Turns out, they were just a bit off. The Solarbuzz retail price per peak watt survey has found prices varying between $4.56 and $4.88 over the last few years. Sure, some companies can make modules for less, but they are merely aiming for a buck or two a watt, not 14 cents!

It goes to show how little scientists really knew about the photovoltaic materials that they were working with.

Kazmerski cites a paper by Larry Magid on the U.S. National Photovoltaic Program in which Magid asserts that photovoltaics would become cost effective in the southwest by 1986.

“A key element in this program is the expectation that photovoltaic residences will begin to be cost effective within the Southwestern United States when modules are priced at 70 cents/peak watt and the total installed system costs from $1.6 to $2.20 per peak watt (in 1980 dollars),” Magid writes. “The program anticipates this occurring in 1986.”

SERI engineers were overly optimistic about photovoltaics’ potential to be cost competitive in the near term.
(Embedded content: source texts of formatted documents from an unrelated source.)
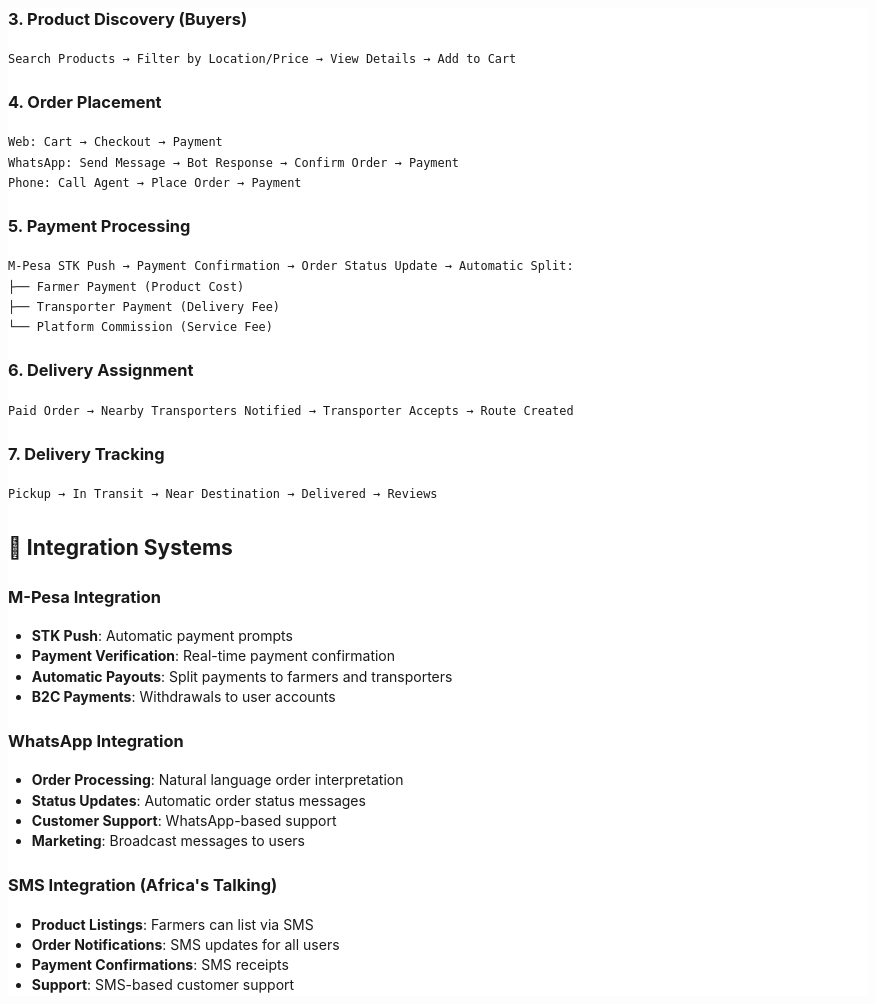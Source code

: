 ### 3. Product Discovery (Buyers)
```
Search Products → Filter by Location/Price → View Details → Add to Cart
```

### 4. Order Placement
```
Web: Cart → Checkout → Payment
WhatsApp: Send Message → Bot Response → Confirm Order → Payment
Phone: Call Agent → Place Order → Payment
```

### 5. Payment Processing
```
M-Pesa STK Push → Payment Confirmation → Order Status Update → Automatic Split:
├── Farmer Payment (Product Cost)
├── Transporter Payment (Delivery Fee)  
└── Platform Commission (Service Fee)
```

### 6. Delivery Assignment
```
Paid Order → Nearby Transporters Notified → Transporter Accepts → Route Created
```

### 7. Delivery Tracking
```
Pickup → In Transit → Near Destination → Delivered → Reviews
```

## 📱 Integration Systems

### M-Pesa Integration
- **STK Push**: Automatic payment prompts
- **Payment Verification**: Real-time payment confirmation
- **Automatic Payouts**: Split payments to farmers and transporters
- **B2C Payments**: Withdrawals to user accounts

### WhatsApp Integration
- **Order Processing**: Natural language order interpretation
- **Status Updates**: Automatic order status messages
- **Customer Support**: WhatsApp-based support
- **Marketing**: Broadcast messages to users

### SMS Integration (Africa's Talking)
- **Product Listings**: Farmers can list via SMS
- **Order Notifications**: SMS updates for all users
- **Payment Confirmations**: SMS receipts
- **Support**: SMS-based customer support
Even if the Reagan administration had kept up or even increased R&D spend, it seems impossible in retrospect that prices could have dropped as much as they anticipated by 1986 or 1990 or 2000.

One key impact from this excessive optimism is that they could have privileged exotic technologies over plain old silicon hoping to get a big cost breakthrough. Silicon-advocate and long-time solar researcher, Georgia Tech’s (and Suniva’s) Ajeet Rohatgi put it best here on Inventing Green.

This is very interesting. This is good or bad for silicon. The good part is that we know silicon material very well. We know all the properties of silicon. But this sometimes ends up being a disadvantage for silicon because we know too much about it. We are not willing to give it the benefit of the doubt. If you look at where a lot of the investment is going, people will talk about 2% organic cells and say some day they will be 10-15%. Because people don’t know about those materials they are willing to give them the benefit of the doubt.

We see evidence of the home run mindset in the paper. Kazmerski doesn’t even mention the use of monocrystalline silicon, which is what Rohatgi’s company uses.

Ignoring the technologies that are actually closest to commercialization could end up being a general problem for those advocating that true breakthroughs are needed to push solar into a major component of the power mix. Instead of focusing on simple incremental technical advances and capturing scaling efficiencies for established technologies, they might direct funds to higher risk enterprises.

It’s possible that SERI’s approach makes sense, but only if it’s pared with realistic goals and outcomes.

Oh, and Larry Mazerski is still a leader in PV research. He stayed at SERI through the bad years and through the 90s after it became NREL. In fact, he now heads up the National Center for Photovoltaics. I’ll be trying to get a hold of him soon to talk about those early years.

Advances in Photovoltaics R&D – An Overview – 1981

Both graphs are from Pacific Northwest National Lab analyst James Dooley’s excellent report, “US Federal Investments in Energy R&D.” It’s these ridiculously low levels of research spending that make me wary of writing off any particular technology. Say carbon capture and sequestration or enhanced geothermal or wave power. The truth is that we haven’t put in the resources to know which technologies are a good idea.

Perhaps, given the top graph, we need a new measure of investment. Perhaps stealth bombers? They cost $831 million a piece in 2005 dollars ($530 million back in 1989).

If you’re doing the math at home — which I wasn’t doing very well, as Jason pointed out below — the cumulative budget for the DOE’s energy R&D program from 1961-2008 was about 215 stealth bombers. The annual energy R&D budget rarely exceeded $3 billion (in 2005 dollars), or not even enough change to build four bombers.